Tom Batiuk seems to be taking on the vultures capitalists feeding off newspapers.

The Crankshaft arc started last Monday (above) with hints and it seems out front with today’s strip:


© Mediagraphics Inc.

Tom is known for being a year or two ahead of deadline, which would put this ahead of this year’s purchase of the Tribune properties by Alden, though it would be a bit after Tom’s local big city paper left McClatchy for the Gatehouse newsroom.

Earlier this year Tom used Crankshaft to deal with another newspaper issue.

 

A couple states south of Ohio is Chattanooga where the Times Free Press is planning to go Sunday only with the print edition in July 2022, leaving subscribers to read the Monday through Saturday newspapers on iPads.

A 152-year-old habit is hard to break. Starting in June 2022, the Chattanooga Times Free Press will stop the presses, except on Sundays. On the other six days, subscribers must adapt to an online format the newspaper describes as “enhanced content.”

The typeface can be enlarged with a pinch of the fingers. Some of the articles will include video, and color photographs. No more ink on your fingers, and no more stacks of recycled papers.

David Carroll reports that not everyone is on board with the idea,
though he hopes people will still support the paper in whatever form.

So why is my local paper shutting down the press six days a week? They hope a reduction in spending for ink, paper, and delivery will enable them to keep paying for journalists. They hope citizens will continue to support independent reporting.

Subscriptions were once an added bonus in its bank account, overshadowed by advertising revenue and “the classifieds.” Now, your annual contribution is its lifeblood.

So however you get your news, renew your subscription, and support the advertisers. If you ever lose your local reporters, you lose much more than a companion for your coffee. You lose oversight and accountability. When that happens, we all lose.

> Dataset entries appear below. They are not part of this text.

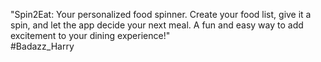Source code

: "Spin2Eat: Your personalized food spinner. Create your food list, give it a spin, and let the app decide your next meal. A fun and easy way to add excitement to your dining experience!"</br>
#Badazz_Harry
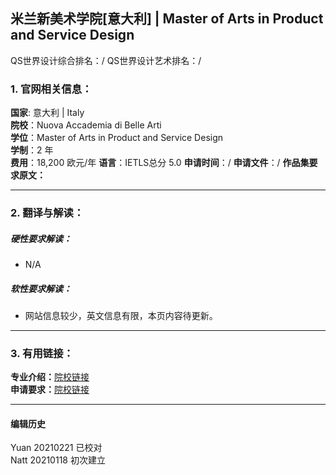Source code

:## 米兰新美术学院[意大利] | Master of Arts in Product and Service Design

QS世界设计综合排名：/
QS世界设计艺术排名：/


### 1. 官网相关信息：

**国家**: 意大利 | Italy  
**院校**：Nuova Accademia di Belle Arti  
**学位**：Master of Arts in Product and Service Design   
**学制**：2 年  
**费用**：18,200 欧元/年
**语言**：IETLS总分 5.0
**申请时间**：/
**申请文件**：/
**作品集要求原文：**   




---


### 2. 翻译与解读：

##### 硬性要求解读：
- N/A


##### 软性要求解读：
- 网站信息较少，英文信息有限，本页内容待更新。



---


### 3. 有用链接：

**专业介绍：**[院校链接](https://www.naba.it/en/postgraduate/product-and-service-design-courses)  
**申请要求：**[院校链接](https://www.naba.it/en/postgraduate-application/entry-requirements)  

---


#### 编辑历史
Yuan 20210221 已校对  
Natt 20210118 初次建立  
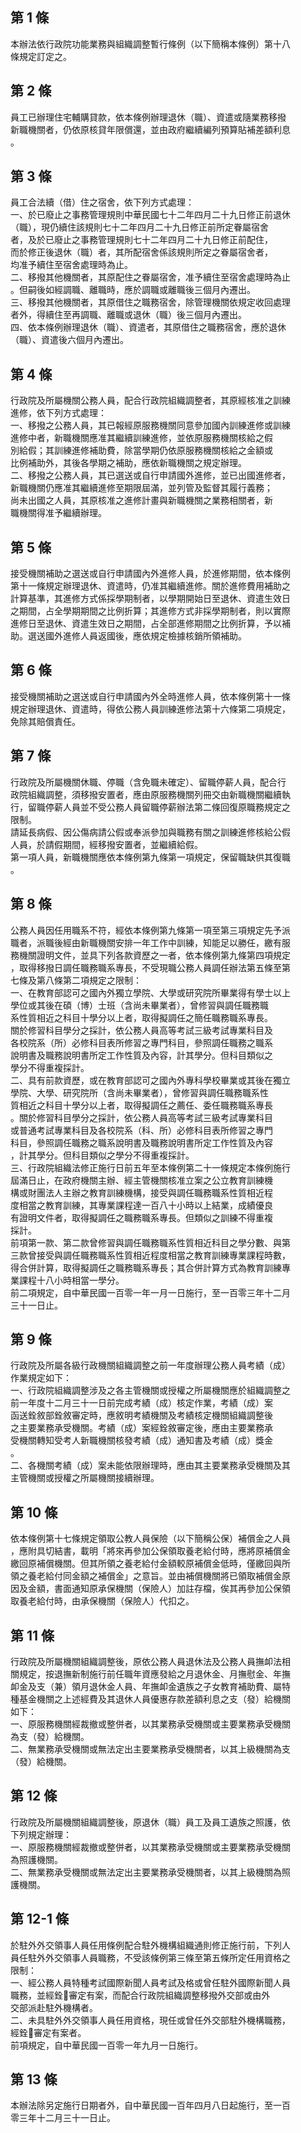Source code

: 第 1 條
-------
本辦法依行政院功能業務與組織調整暫行條例（以下簡稱本條例）第十八  
條規定訂定之。

第 2 條
-------
員工已辦理住宅輔購貸款，依本條例辦理退休（職）、資遣或隨業務移撥  
新職機關者，仍依原核貸年限償還，並由政府繼續編列預算貼補差額利息  
。

第 3 條
-------
員工合法續（借）住之宿舍，依下列方式處理：  
一、於已廢止之事務管理規則中華民國七十二年四月二十九日修正前退休  
    （職），現仍續住該規則七十二年四月二十九日修正前所定眷屬宿舍  
    者，及於已廢止之事務管理規則七十二年四月二十九日修正前配住，  
    而於修正後退休（職）者，其所配宿舍係該規則所定之眷屬宿舍者，  
    均准予續住至宿舍處理時為止。  
二、移撥其他機關者，其原配住之眷屬宿舍，准予續住至宿舍處理時為止  
    。但嗣後如經調職、離職時，應於調職或離職後三個月內遷出。  
三、移撥其他機關者，其原借住之職務宿舍，除管理機關依規定收回處理  
    者外，得續住至再調職、離職或退休（職）後三個月內遷出。  
四、依本條例辦理退休（職）、資遣者，其原借住之職務宿舍，應於退休  
    （職）、資遣後六個月內遷出。

第 4 條
-------
行政院及所屬機關公務人員，配合行政院組織調整者，其原經核准之訓練  
進修，依下列方式處理：  
一、移撥之公務人員，其已報經原服務機關同意參加國內訓練進修或訓練  
    進修中者，新職機關應准其繼續訓練進修，並依原服務機關核給之假  
    別給假；其訓練進修補助費，除當學期仍依原服務機關核給之金額或  
    比例補助外，其後各學期之補助，應依新職機關之規定辦理。  
二、移撥之公務人員，其已選送或自行申請國外進修，並已出國進修者，  
    新職機關仍應准其繼續進修至期限屆滿，並列管及監督其履行義務；  
    尚未出國之人員，其原核准之進修計畫與新職機關之業務相關者，新  
    職機關得准予繼續辦理。

第 5 條
-------
接受機關補助之選送或自行申請國內外進修人員，於進修期間，依本條例  
第十一條規定辦理退休、資遣時，仍准其繼續進修。關於進修費用補助之  
計算基準，其進修方式係採學期制者，以學期開始日至退休、資遣生效日  
之期間，占全學期期間之比例折算；其進修方式非採學期制者，則以實際  
進修日至退休、資遣生效日之期間，占全部進修期間之比例折算，予以補  
助。選送國外進修人員返國後，應依規定檢據核銷所領補助。

第 6 條
-------
接受機關補助之選送或自行申請國內外全時進修人員，依本條例第十一條  
規定辦理退休、資遣時，得依公務人員訓練進修法第十六條第二項規定，  
免除其賠償責任。

第 7 條
-------
行政院及所屬機關休職、停職（含免職未確定）、留職停薪人員，配合行  
政院組織調整，須移撥安置者，應由原服務機關列冊交由新職機關繼續執  
行，留職停薪人員並不受公務人員留職停薪辦法第二條回復原職務規定之  
限制。  
請延長病假、因公傷病請公假或奉派參加與職務有關之訓練進修核給公假  
人員，於請假期間，經移撥安置者，並繼續給假。  
第一項人員，新職機關應依本條例第九條第一項規定，保留職缺供其復職  
。

第 8 條
-------
公務人員因任用職系不符，經依本條例第九條第一項至第三項規定先予派  
職者，派職後經由新職機關安排一年工作中訓練，知能足以勝任，繳有服  
務機關證明文件，並具下列各款資歷之一者，依本條例第九條第四項規定  
，取得移撥日調任職務職系專長，不受現職公務人員調任辦法第五條至第  
七條及第八條第二項規定之限制：  
一、在教育部認可之國內外獨立學院、大學或研究院所畢業得有學士以上  
    學位或其後在碩（博）士班（含尚未畢業者），曾修習與調任職務職  
    系性質相近之科目十學分以上者，取得擬調任之簡任職務職系專長。  
    關於修習科目學分之採計，依公務人員高等考試三級考試專業科目及  
    各校院系（所）必修科目表所修習之專門科目，參照調任職務之職系  
    說明書及職務說明書所定工作性質及內容，計其學分。但科目類似之  
    學分不得重複採計。  
二、具有前款資歷，或在教育部認可之國內外專科學校畢業或其後在獨立  
    學院、大學、研究院所（含尚未畢業者），曾修習與調任職務職系性  
    質相近之科目十學分以上者，取得擬調任之薦任、委任職務職系專長  
    。關於修習科目學分之採計，依公務人員高等考試三級考試專業科目  
    或普通考試專業科目及各校院系（科、所）必修科目表所修習之專門  
    科目，參照調任職務之職系說明書及職務說明書所定工作性質及內容  
    ，計其學分。但科目類似之學分不得重複採計。  
三、行政院組織法修正施行日前五年至本條例第二十一條規定本條例施行  
    屆滿日止，在政府機關主辦、經主管機關核准立案之公立教育訓練機  
    構或財團法人主辦之教育訓練機構，接受與調任職務職系性質相近程  
    度相當之教育訓練，其專業課程達一百八十小時以上結業，成績優良  
    有證明文件者，取得擬調任之職務職系專長。但類似之訓練不得重複  
    採計。  
前項第一款、第二款曾修習與調任職務職系性質相近科目之學分數、與第  
三款曾接受與調任職務職系性質相近程度相當之教育訓練專業課程時數，  
得合併計算，取得擬調任之職務職系專長；其合併計算方式為教育訓練專  
業課程十八小時相當一學分。  
前二項規定，自中華民國一百零一年一月一日施行，至一百零三年十二月  
三十一日止。

第 9 條
-------
行政院及所屬各級行政機關組織調整之前一年度辦理公務人員考績（成）  
作業規定如下：  
一、行政院組織調整涉及之各主管機關或授權之所屬機關應於組織調整之  
    前一年度十二月三十一日前完成考績（成）核定作業，考績（成）案  
    函送銓敘部銓敘審定時，應敘明考績機關及考績核定機關組織調整後  
    之主要業務承受機關。考績（成）案經銓敘審定後，應由主要業務承  
    受機關轉知受考人新職機關核發考績（成）通知書及考績（成）獎金  
    。  
二、各機關考績（成）案未能依限辦理時，應由其主要業務承受機關及其  
    主管機關或授權之所屬機關接續辦理。

第 10 條
--------
依本條例第十七條規定領取公教人員保險（以下簡稱公保）補償金之人員  
，應附具切結書，載明「將來再參加公保領取養老給付時，應將原補償金  
繳回原補償機關。但其所領之養老給付金額較原補償金低時，僅繳回與所  
領之養老給付同金額之補償金」之意旨。並由補償機關將已領取補償金原  
因及金額，書面通知原承保機關（保險人）加註存檔，俟其再參加公保領  
取養老給付時，由承保機關（保險人）代扣之。

第 11 條
--------
行政院及所屬機關組織調整後，原依公務人員退休法及公務人員撫卹法相  
關規定，按退撫新制施行前任職年資應發給之月退休金、月撫慰金、年撫  
卹金及支（兼）領月退休金人員、年撫卹金遺族之子女教育補助費、屬特  
種基金機關之上述經費及其退休人員優惠存款差額利息之支（發）給機關  
如下：  
一、原服務機關經裁撤或整併者，以其業務承受機關或主要業務承受機關  
    為支（發）給機關。  
二、無業務承受機關或無法定出主要業務承受機關者，以其上級機關為支  
    （發）給機關。

第 12 條
--------
行政院及所屬機關組織調整後，原退休（職）員工及員工遺族之照護，依  
下列規定辦理：  
一、原服務機關經裁撤或整併者，以其業務承受機關或主要業務承受機關  
    為照護機關。  
二、無業務承受機關或無法定出主要業務承受機關者，以其上級機關為照  
    護機關。

第 12-1 條
----------
於駐外外交領事人員任用條例配合駐外機構組織通則修正施行前，下列人  
員任駐外外交領事人員職務，不受該條例第三條至第五條所定任用資格之  
限制：  
一、經公務人員特種考試國際新聞人員考試及格或曾任駐外國際新聞人員  
    職務，並經銓審定有案，而配合行政院組織調整移撥外交部或由外  
    交部派赴駐外機構者。  
二、未具駐外外交領事人員任用資格，現任或曾任外交部駐外機構職務，  
    經銓審定有案者。  
前項規定，自中華民國一百零一年九月一日施行。

第 13 條
--------
本辦法除另定施行日期者外，自中華民國一百年四月八日起施行，至一百  
零三年十二月三十一日止。

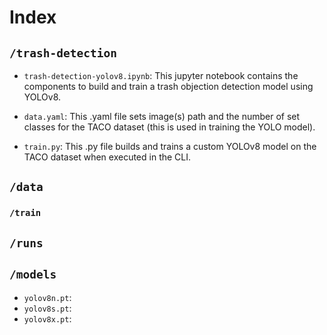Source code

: # Index

## `/trash-detection`

* `trash-detection-yolov8.ipynb`: This jupyter notebook contains the components to build and train a trash objection detection model using YOLOv8.

* `data.yaml`: This .yaml file sets image(s) path and the number of set classes for the TACO dataset (this is used in training the YOLO model). 

* `train.py`: This .py file builds and trains a custom YOLOv8 model on the TACO dataset when executed in the CLI. 

## `/data`
  ### `/train`

## `/runs`

## `/models`
* `yolov8n.pt`:
* `yolov8s.pt`:
* `yolov8x.pt`:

The Times Free Press, in association with WRCBtv, made the announcement earlier this month:

The Chattanooga Times Free Press will stop delivering newspapers, but it comes with an exception of the Sunday paper.

They’re hoping to turn readers to iPads.

The newspaper’s publisher has purchased thousands of iPads to give to subscribers who convert to a mostly digital format that will be available daily by 4:00am.

They started rolling out the iPads on Monday. DeLoach says around fifty subscribers have converted.


© Chattanooga Times Free Press/Clay Bennett

Clay Bennett is the editorial cartoonist for The Chattanooga Free Press.

 

Local News Initiative reports that the Times Free Press move is no longer unique:

In the future, will most local news outlets publish 24/7 online but put ink on paper only once a week, perhaps only on Sunday?

“In a lot of ways, the weekly newspaper may be the survivor,” said Nancy Lane, CEO of the Local Media Association. “[There is] a lot of talk about metro dailies and big dailies eventually going to one day a week and publishing on Sundays only.

 

 

Online “local newsletters” may be the future.

6AM City, a group of local newsletters based in Greenville, South Carolina, has been operating largely under the radar since 2016. It ramped up in a big way Tuesday, announcing plans to triple in size from eight to 24 markets by late this year.

It joins Axios Local and other players (Patch, WhereBy.Us) in the crowded local digital newsletter space, serving up a five-day-a-week mix of aggregated news, some original reporting, and supporting ads.

Axios Local, which launched earlier this year in six cities, itself plans to expand to 14 by the end of the year and 25 early in 2022.

From Poynter.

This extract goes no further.